[Stored data]
####################
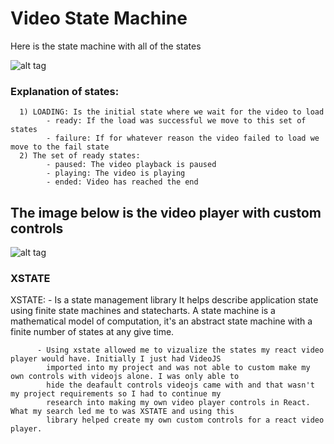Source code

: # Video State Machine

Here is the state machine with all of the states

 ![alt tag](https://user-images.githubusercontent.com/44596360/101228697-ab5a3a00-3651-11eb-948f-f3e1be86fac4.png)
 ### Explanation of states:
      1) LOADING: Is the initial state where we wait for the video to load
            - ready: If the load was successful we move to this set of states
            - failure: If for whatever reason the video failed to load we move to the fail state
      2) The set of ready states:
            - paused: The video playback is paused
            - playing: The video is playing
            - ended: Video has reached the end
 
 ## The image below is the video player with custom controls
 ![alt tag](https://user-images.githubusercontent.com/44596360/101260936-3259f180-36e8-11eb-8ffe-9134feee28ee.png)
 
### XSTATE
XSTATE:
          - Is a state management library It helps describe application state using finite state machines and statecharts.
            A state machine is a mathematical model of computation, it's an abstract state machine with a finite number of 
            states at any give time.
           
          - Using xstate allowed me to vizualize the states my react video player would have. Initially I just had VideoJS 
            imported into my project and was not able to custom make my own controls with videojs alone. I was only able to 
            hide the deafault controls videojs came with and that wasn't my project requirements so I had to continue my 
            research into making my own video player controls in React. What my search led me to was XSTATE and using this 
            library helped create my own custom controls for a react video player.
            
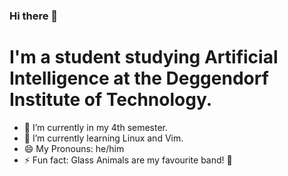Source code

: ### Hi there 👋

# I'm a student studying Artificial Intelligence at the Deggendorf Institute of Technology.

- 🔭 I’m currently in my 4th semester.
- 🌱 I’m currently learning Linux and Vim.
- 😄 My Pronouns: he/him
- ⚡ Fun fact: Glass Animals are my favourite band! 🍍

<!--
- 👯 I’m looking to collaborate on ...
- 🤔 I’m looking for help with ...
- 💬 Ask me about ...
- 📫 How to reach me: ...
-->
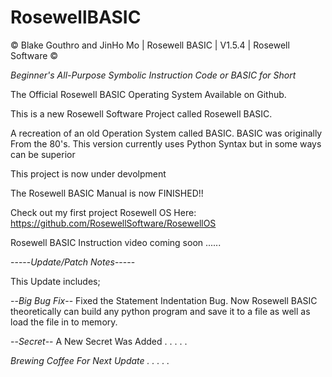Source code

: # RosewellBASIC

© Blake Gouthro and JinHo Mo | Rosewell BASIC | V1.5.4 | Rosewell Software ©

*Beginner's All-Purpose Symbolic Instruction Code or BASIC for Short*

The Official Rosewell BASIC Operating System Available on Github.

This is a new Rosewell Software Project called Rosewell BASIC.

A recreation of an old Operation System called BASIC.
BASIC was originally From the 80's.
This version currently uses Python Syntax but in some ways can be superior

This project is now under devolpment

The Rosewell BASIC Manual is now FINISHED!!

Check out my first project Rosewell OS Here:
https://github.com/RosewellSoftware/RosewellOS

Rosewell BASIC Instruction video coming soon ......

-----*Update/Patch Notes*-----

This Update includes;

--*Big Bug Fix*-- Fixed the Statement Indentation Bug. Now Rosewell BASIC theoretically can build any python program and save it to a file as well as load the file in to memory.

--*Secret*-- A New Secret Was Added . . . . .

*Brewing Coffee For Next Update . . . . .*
####################
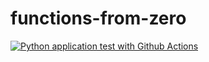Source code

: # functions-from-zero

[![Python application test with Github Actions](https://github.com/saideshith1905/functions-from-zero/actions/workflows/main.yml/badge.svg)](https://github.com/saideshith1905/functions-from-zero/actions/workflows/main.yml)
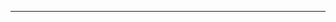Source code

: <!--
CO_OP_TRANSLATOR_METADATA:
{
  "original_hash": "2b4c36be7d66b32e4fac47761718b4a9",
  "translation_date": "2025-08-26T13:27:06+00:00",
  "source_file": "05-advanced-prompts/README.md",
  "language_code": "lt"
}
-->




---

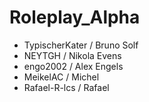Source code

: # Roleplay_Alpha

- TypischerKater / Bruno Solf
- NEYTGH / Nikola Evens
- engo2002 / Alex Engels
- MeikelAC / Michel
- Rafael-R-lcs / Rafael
####################
Each line above that holds the string "states" should be copied and shown.

Here is the state machine with all of the states
 ### Explanation of states:
            - ready: If the load was successful we move to this set of states
      2) The set of ready states:
            states at any give time.
          - Using xstate allowed me to vizualize the states my react video player would have. Initially I just had VideoJS 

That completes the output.